I value these places deeply because, on a very personal level,
they connect me to the city where I was born. They are all
the more important because they are so few.
I am not a Christian, and if the cross on Mount Soledad had
been a Star of David or even Mickey Mouse, it wouldn't have
mattered to me. All that would have mattered would have been
that it was there, in the beginning, my beginning. And if
that cross or star or mouse had still been there when I returned
to my hometown, I would have been just as grateful.
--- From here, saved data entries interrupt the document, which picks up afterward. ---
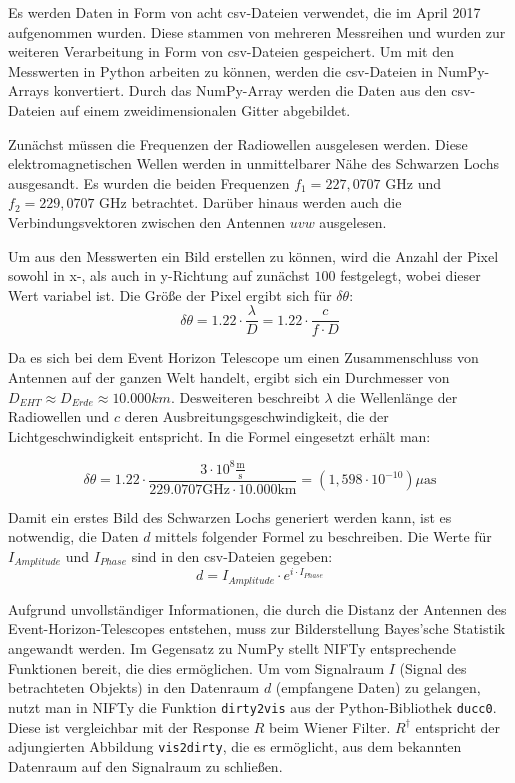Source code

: Es werden Daten in Form von acht csv-Dateien verwendet, die im April 2017 aufgenommen wurden. Diese stammen von mehreren Messreihen und wurden zur weiteren Verarbeitung in Form von csv-Dateien gespeichert.
Um mit den Messwerten in Python arbeiten zu können, werden die csv-Dateien in NumPy-Arrays konvertiert. Durch das NumPy-Array werden die Daten aus den csv-Dateien auf einem zweidimensionalen Gitter abgebildet.

Zunächst müssen die Frequenzen der Radiowellen ausgelesen werden. Diese elektromagnetischen Wellen werden in unmittelbarer Nähe des Schwarzen Lochs ausgesandt. Es wurden die beiden Frequenzen $f_1 = 227,0707$ GHz und $f_2 = 229,0707$ GHz betrachtet. Darüber hinaus werden auch die Verbindungsvektoren zwischen den Antennen $uvw$ ausgelesen.

Um aus den Messwerten ein Bild erstellen zu können, wird die Anzahl der Pixel sowohl in x-, als auch in y-Richtung auf zunächst $100$ festgelegt, wobei dieser Wert variabel ist. Die Größe der Pixel ergibt sich für $\delta \theta$:
\[ \delta \theta = 1.22 \cdot \displaystyle\frac{\lambda}{D} = 1.22 \cdot \displaystyle\frac{c}{f \cdot D} \]

Da es sich bei dem Event Horizon Telescope um einen Zusammenschluss von Antennen auf der ganzen Welt handelt, ergibt sich ein Durchmesser von $D_{EHT} \approx D_{Erde} \approx 10.000km$. Desweiteren beschreibt $\lambda$ die Wellenlänge der Radiowellen und $c$ deren Ausbreitungsgeschwindigkeit, die der Lichtgeschwindigkeit entspricht. In die Formel eingesetzt erhält man:

\begin{equation}
  \delta \theta = 1.22 \cdot \displaystyle\frac{3 \cdot 10^{8} \displaystyle\frac{\text{m}}{\text{s}}} {229.0707 \text{GHz} \cdot 10.000 \text{km}} = (1,598 \cdot 10^{-10}) \mu \text{as} 
\end{equation}

Damit ein erstes Bild des Schwarzen Lochs generiert werden kann, ist es notwendig, die Daten $d$ mittels folgender Formel zu beschreiben. Die Werte für $I_{Amplitude}$ und $I_{Phase}$ sind in den csv-Dateien gegeben:
\[ d = I_{Amplitude} \cdot e^{i \cdot I_{Phase}} \]

Aufgrund unvollständiger Informationen, die durch die Distanz der Antennen des Event-Horizon-Telescopes entstehen, muss zur Bilderstellung Bayes'sche Statistik angewandt werden. Im Gegensatz zu NumPy stellt NIFTy entsprechende Funktionen bereit, die dies ermöglichen. Um vom Signalraum $I$ (Signal des betrachteten Objekts) in den Datenraum $d$ (empfangene Daten) zu gelangen, nutzt man in NIFTy die Funktion \verb|dirty2vis| aus der Python-Bibliothek \verb|ducc0|. Diese ist vergleichbar mit der Response $R$ beim Wiener Filter. $R^{\dagger}$ entspricht der adjungierten Abbildung \verb|vis2dirty|, die es ermöglicht, aus dem bekannten Datenraum auf den Signalraum zu schließen.

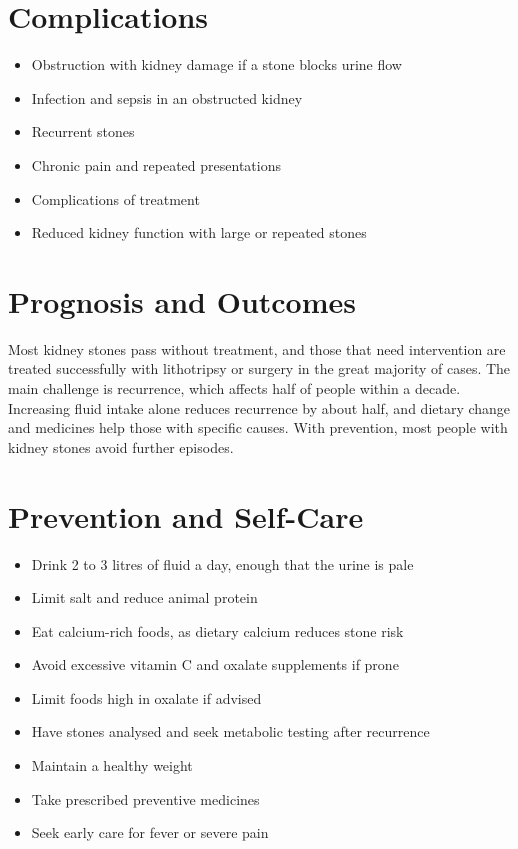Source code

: \section*{Complications}
\begin{itemize}
    \item Obstruction with kidney damage if a stone blocks urine flow
    \item Infection and sepsis in an obstructed kidney
    \item Recurrent stones
    \item Chronic pain and repeated presentations
    \item Complications of treatment
    \item Reduced kidney function with large or repeated stones
\end{itemize}

\section*{Prognosis and Outcomes}
Most kidney stones pass without treatment, and those that need intervention are treated successfully with lithotripsy or surgery in the great majority of cases. The main challenge is recurrence, which affects half of people within a decade. Increasing fluid intake alone reduces recurrence by about half, and dietary change and medicines help those with specific causes. With prevention, most people with kidney stones avoid further episodes.

\section*{Prevention and Self-Care}
\begin{itemize}
    \item Drink 2 to 3 litres of fluid a day, enough that the urine is pale
    \item Limit salt and reduce animal protein
    \item Eat calcium-rich foods, as dietary calcium reduces stone risk
    \item Avoid excessive vitamin C and oxalate supplements if prone
    \item Limit foods high in oxalate if advised
    \item Have stones analysed and seek metabolic testing after recurrence
    \item Maintain a healthy weight
    \item Take prescribed preventive medicines
    \item Seek early care for fever or severe pain
\end{itemize}

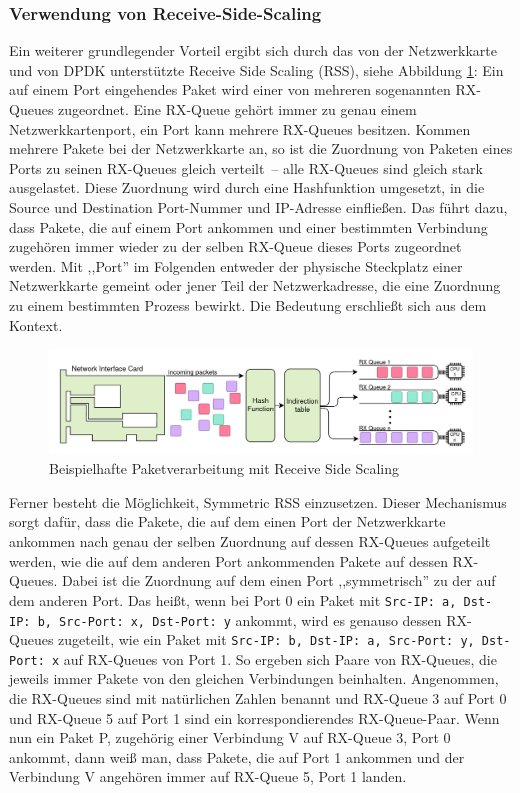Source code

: \documentclass[../review_2.tex]{subfiles}
\begin{document}
\subsubsection{Verwendung von Receive-Side-Scaling}
Ein weiterer grundlegender Vorteil ergibt sich durch das von der Netzwerkkarte und von DPDK unterstützte Receive Side Scaling (RSS), siehe Abbildung \ref{fig:Receive-Side-Scaling}: Ein auf einem Port eingehendes Paket wird einer von mehreren sogenannten RX-Queues zugeordnet. Eine RX-Queue gehört immer zu genau einem Netzwerkkartenport, ein Port kann mehrere RX-Queues besitzen. Kommen mehrere Pakete bei der Netzwerkkarte an, so ist die Zuordnung von Paketen eines Ports zu seinen RX-Queues gleich verteilt~-- alle RX-Queues sind gleich stark ausgelastet. Diese Zuordnung wird durch eine Hashfunktion umgesetzt, in die Source und Destination Port-Nummer und IP-Adresse einfließen. Das führt dazu, dass Pakete, die auf einem Port ankommen und einer bestimmten Verbindung zugehören immer wieder zu der selben RX-Queue dieses Ports zugeordnet werden. Mit ,,Port'' im Folgenden entweder der physische Steckplatz einer Netzwerkkarte gemeint oder jener Teil der Netzwerkadresse, die eine Zuordnung zu einem bestimmten Prozess bewirkt. Die Bedeutung erschließt sich aus dem Kontext.

\begin{figure}[h]
    \centering
    \includegraphics[width=0.95\linewidth]{img/Receive-Side-Scaling.png}
    \caption{Beispielhafte Paketverarbeitung mit Receive Side Scaling}
    \label{fig:Receive-Side-Scaling}
\end{figure}

Ferner besteht die Möglichkeit, Symmetric RSS einzusetzen. Dieser Mechanismus sorgt dafür, dass die Pakete, die auf dem einen Port der Netzwerkkarte ankommen nach genau der selben Zuordnung auf dessen RX-Queues aufgeteilt werden, wie die auf dem anderen Port ankommenden Pakete auf dessen RX-Queues. Dabei ist die Zuordnung auf dem einen Port ,,symmetrisch'' zu der auf dem anderen Port. Das heißt, wenn bei Port 0 ein Paket mit \texttt{Src-IP: a, Dst-IP: b, Src-Port: x, Dst-Port: y} ankommt, wird es genauso dessen RX-Queues zugeteilt, wie ein Paket mit \texttt{Src-IP: b, Dst-IP: a, Src-Port: y, Dst-Port: x} auf RX-Queues von Port 1. So ergeben sich Paare von RX-Queues, die jeweils immer Pakete von den gleichen Verbindungen beinhalten. Angenommen, die RX-Queues sind mit natürlichen Zahlen benannt und RX-Queue 3 auf Port 0 und RX-Queue 5 auf Port 1 sind ein korrespondierendes RX-Queue-Paar. Wenn nun ein Paket P, zugehörig einer Verbindung V auf RX-Queue 3, Port 0 ankommt, dann weiß man, dass Pakete, die auf Port 1 ankommen und der Verbindung V angehören immer auf RX-Queue 5, Port 1 landen.
\end{document}
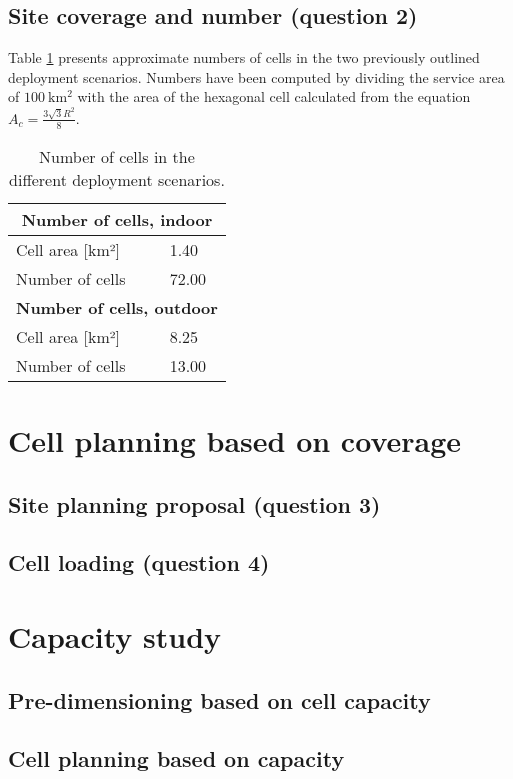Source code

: \documentclass{article}
\begin{document}
\subsection{Site coverage and number (question 2)}

Table \ref{tab:cell_numbers} presents approximate numbers of cells in the two previously outlined deployment scenarios. Numbers have been computed by dividing the service area of \(\SI{100}{\kilo\metre\squared}\) with the area of the hexagonal cell calculated from the equation \(A_c = \frac{3 \sqrt{3} R^2}{8} \).

\begin{table}[!htb]
    \centering
    \begin{tabular}{|l|l|}
    \hline
    \multicolumn{2}{|c|}{\textbf{Number of cells, indoor}} \\ \hline
    Cell area {[}km²{]}                    & 1.40                                        \\ \hline
    Number of cells                        & 72.00                                       \\ \hline
    \multicolumn{2}{|c|}{\textbf{Number of cells, outdoor}} \\ \hline
    Cell area {[}km²{]}                    & 8.25                                        \\ \hline
    Number of cells                        & 13.00                                       \\ \hline
    \end{tabular}
    \caption{Number of cells in the different deployment scenarios.}
    \label{tab:cell_numbers}
\end{table}

\section{Cell planning based on coverage}
\subsection{Site planning proposal (question 3)}
\subsection{Cell loading (question 4)}
\section{Capacity study}
\subsection{Pre-dimensioning based on cell capacity}
\subsection{Cell planning based on capacity}
\end{document}
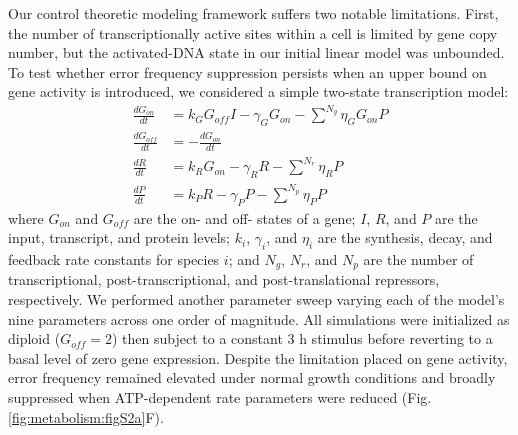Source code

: Our control theoretic modeling framework suffers two notable limitations. First, the number of transcriptionally active sites within a cell is limited by gene copy number, but the activated-DNA state in our initial linear model was unbounded. To test whether error frequency suppression persists when an upper bound on gene activity is introduced, we considered a simple two-state transcription model:
\begin{equation}
\begin{aligned}
\label{metabolism:model:two}
\frac{dG_{on}}{dt} &= k_{G}G_{off}I -\gamma_G G_{on} - \sum^{N_g}{\eta_{G} G_{on}P} \\
\frac{dG_{off}}{dt} &= -\frac{dG_{on}}{dt} \\
\frac{dR}{dt} &= k_{R} G_{on} -\gamma_R R -\sum^{N_r}{\eta_{R} P} \\
\frac{dP}{dt} &= k_{P} R -\gamma_P P -\sum^{N_p}{\eta_{P} P}
\end{aligned}
\end{equation}
where $G_{on}$ and $G_{off}$ are the on- and off- states of a gene; $I$, $R$, and $P$ are the input, transcript, and protein levels; $k_i$, $\gamma_i$, and $\eta_i$ are the synthesis, decay, and feedback rate constants for species $i$; and $N_g$, $N_r$, and $N_p$ are the number of transcriptional, post-transcriptional, and post-translational repressors, respectively. We performed another parameter sweep varying each of the model's nine parameters across one order of magnitude. All simulations were initialized as diploid ($G_{off}=2$) then subject to a constant 3 h stimulus before reverting to a basal level of zero gene expression. Despite the limitation placed on gene activity, error frequency remained elevated under normal growth conditions and broadly suppressed when ATP-dependent rate parameters were reduced (Fig. \ref{fig:metabolism:figS2a}F).

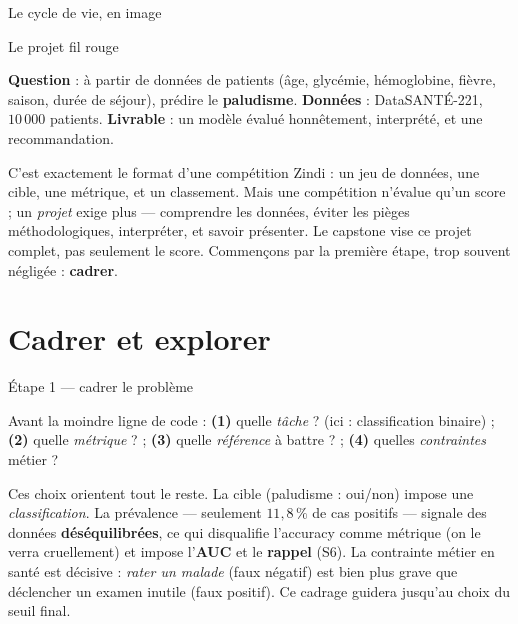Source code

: \documentclass[aspectratio=169,11pt]{beamer}
\begin{document}
\begin{frame}{Le cycle de vie, en image}
\end{frame}

\begin{frame}{Le projet fil rouge}
\begin{ucaddef}
{\small \textbf{Question} : à partir de données de patients (âge, glycémie, hémoglobine, fièvre, saison, durée de séjour), prédire le \textbf{paludisme}. \textbf{Données} : DataSANTÉ-221, $10\,000$ patients. \textbf{Livrable} : un modèle évalué honnêtement, interprété, et une recommandation.}
\end{ucaddef}
{\small C'est exactement le format d'une compétition Zindi : un jeu de données, une cible, une métrique, et un classement. Mais une compétition n'évalue qu'un score ; un \emph{projet} exige plus — comprendre les données, éviter les pièges méthodologiques, interpréter, et savoir présenter. Le capstone vise ce projet complet, pas seulement le score. Commençons par la première étape, trop souvent négligée : \textbf{cadrer}.}
\end{frame}

\section{Cadrer et explorer}

\begin{frame}{Étape 1 — cadrer le problème}
\begin{ucaddef}
{\small Avant la moindre ligne de code : \textbf{(1)} quelle \emph{tâche} ? (ici : classification binaire) ; \textbf{(2)} quelle \emph{métrique} ? ; \textbf{(3)} quelle \emph{référence} à battre ? ; \textbf{(4)} quelles \emph{contraintes} métier ?}
\end{ucaddef}
{\small Ces choix orientent tout le reste. La cible (paludisme : oui/non) impose une \emph{classification}. La prévalence — seulement $11{,}8\,\%$ de cas positifs — signale des données \textbf{déséquilibrées}, ce qui disqualifie l'accuracy comme métrique (on le verra cruellement) et impose l'\textbf{AUC} et le \textbf{rappel} (S6). La contrainte métier en santé est décisive : \emph{rater un malade} (faux négatif) est bien plus grave que déclencher un examen inutile (faux positif). Ce cadrage guidera jusqu'au choix du seuil final.}
\end{frame}
\end{document}
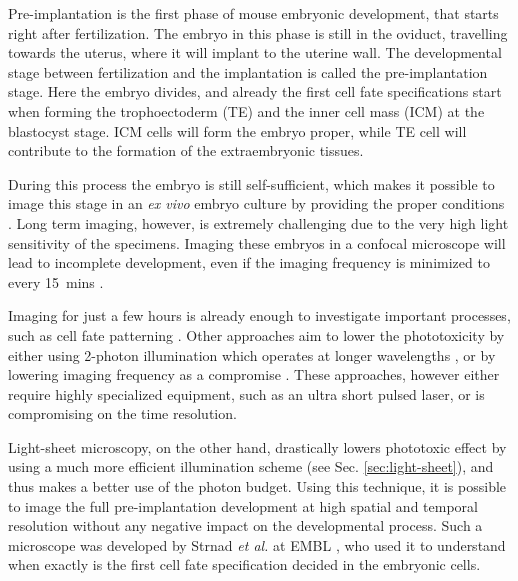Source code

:     Pre-implantation is the first phase of mouse embryonic development, that starts right after fertilization. The embryo in this phase is still in the oviduct, travelling towards the uterus, where it will implant to the uterine wall. The developmental stage between fertilization and the implantation is called the pre-implantation stage. Here the embryo divides, and already the first cell fate specifications start when forming the trophoectoderm (TE) and the inner cell mass (ICM) at the blastocyst stage. ICM cells will form the embryo proper, while TE cell will contribute to the formation of the extraembryonic tissues.
    
    During this process the embryo is still self-sufficient, which makes it possible to image this stage in an \textit{ex vivo} embryo culture by providing the proper conditions \cite{doherty_culture_2000}. Long term imaging, however, is extremely challenging due to the very high light sensitivity of the specimens. Imaging these embryos in a confocal microscope will lead to incomplete development, even if the imaging frequency is minimized to every \SI{15}{mins} \cite{strnad_inverted_2016}.

    Imaging for just a few hours is already enough to investigate important processes, such as cell fate patterning \cite{dietrich_stochastic_2007}. Other approaches aim to lower the phototoxicity by either using 2-photon illumination which operates at longer wavelengths \cite{denk_two-photon_1990,squirrell_long-term_1999,mcdole_lineage_2011}, or by lowering imaging frequency as a compromise \cite{yamagata_long-term_2009}. These approaches, however either require highly specialized equipment, such as an ultra short pulsed laser, or is compromising on the time resolution.

    Light-sheet microscopy, on the other hand, drastically lowers phototoxic effect by using a much more efficient illumination scheme (see Sec. \ref{sec:light-sheet}), and thus makes a better use of the photon budget. Using this technique, it is possible to image the full pre-implantation development at high spatial and temporal resolution without any negative impact on the developmental process. Such a microscope was developed by Strnad \textit{et al.} at EMBL \cite{strnad_inverted_2016}, who used it to understand when exactly is the first cell fate specification decided in the embryonic cells.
My question now is this: Does an atheist who is offended by
the perceived lack of enforcement of a constitutional law
have any concern for the part in me that appreciates this
cross for precisely the reasons I appreciate it? Probably
not.
The same may be said for the Children's Pool. Whether the
rights of seals actually outweigh children's rights to go
swimming in this location is almost a side issue. That a group
of people could so aggressively argue for seals' rights they
would be willing to violate family tradition and discontinue
the opportunity for future memories represents a kind of hostility
which, to me, is not proportionate to the issue.
This is, for me, the core and crux of the danger we face today.
Our nearly fanatical, ever splintering causes for rights may,
in certain instances, stand in violation of something just
as fundamental as rights themselves, common sense. And even
more, basic compassion for each other.
My hope is to see the cross remain and children once again
swim at the Scripps breakwater, not because seals are unimportant
and not because atheists are unimportant, but because compassion
and tolerance for each other is more important than either.